The Opportunity Green environmental business conference wrapped up in Los Angeles Friday.
Sustainability executives from big companies like Nike, Southwest Airlines and eBay showed up. So did fledgling entrepreneurs.
They also held a green start-up competition.
Almost a dozen finalists showed up to offer their one-minute business pitches.
Ideas ranged from the relatively simple, like 24-year-old L.A. native Tina Hovsepian’s invention, "called Cardborigami, which is a portable shelter for disaster victims. It's made of cardboard but it’s waterproof, flame retardant, portable and recyclable."
To more technical concepts like Alphabet Energy’s — a product that generates electricity from wasted heat that might come from your car’s tailpipe or a factory chimney.
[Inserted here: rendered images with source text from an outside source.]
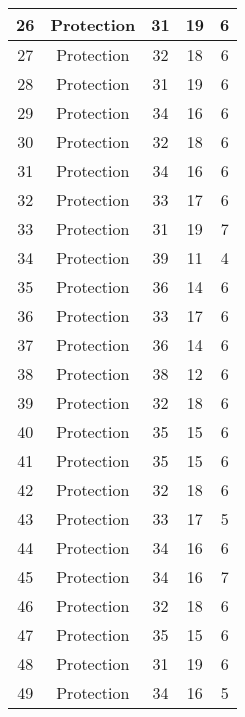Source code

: \documentclass[results.tex]{subfiles}
\begin{document}
\begin{center}
\begin{tabular}{| c || c | c | c | c |}
    \hline
    26 & Protection & 31 & 19 & 6 \\ 
    \hline
    27 & Protection & 32 & 18 & 6 \\ 
    \hline
    28 & Protection & 31 & 19 & 6 \\ 
    \hline
    29 & Protection & 34 & 16 & 6 \\ 
    \hline
    30 & Protection & 32 & 18 & 6 \\ 
    \hline
    31 & Protection & 34 & 16 & 6 \\ 
    \hline
    32 & Protection & 33 & 17 & 6 \\ 
    \hline
    33 & Protection & 31 & 19 & 7 \\ 
    \hline
    34 & Protection & 39 & 11 & 4 \\ 
    \hline
    35 & Protection & 36 & 14 & 6 \\ 
    \hline
    36 & Protection & 33 & 17 & 6 \\ 
    \hline
    37 & Protection & 36 & 14 & 6 \\ 
    \hline
    38 & Protection & 38 & 12 & 6 \\ 
    \hline
    39 & Protection & 32 & 18 & 6 \\ 
    \hline
    40 & Protection & 35 & 15 & 6 \\ 
    \hline
    41 & Protection & 35 & 15 & 6 \\ 
    \hline
    42 & Protection & 32 & 18 & 6 \\ 
    \hline
    43 & Protection & 33 & 17 & 5 \\ 
    \hline
    44 & Protection & 34 & 16 & 6 \\ 
    \hline
    45 & Protection & 34 & 16 & 7 \\ 
    \hline
    46 & Protection & 32 & 18 & 6 \\ 
    \hline
    47 & Protection & 35 & 15 & 6 \\ 
    \hline
    48 & Protection & 31 & 19 & 6 \\ 
    \hline
    49 & Protection & 34 & 16 & 5 \\ 
    \hline   \end{tabular}
\end{center}
\end{document}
The winning idea landed somewhere in the middle — 23-year-old Chicago native Arpan Shah’s start-up, PrintEco, took home $25,000 worth of branding services.
"I’ve developed some software that helps companies and consumers reduce their paper and ink usage with a simple click of a button," Shah said.
Shah’s software extracts the unnecessary blank space from documents, and the ads from web pages, before you hit “print.”
As an intern, Shah sat next to the company printer. The sight of so much wasted paper really bothered him. A year later, a couple of Chicago companies use his software — and a free beta version is available online.
Last year’s winner, Bay Area-based Zimride, is a success story. The ridesharing service employs 20 people, and it’s looking to hire more.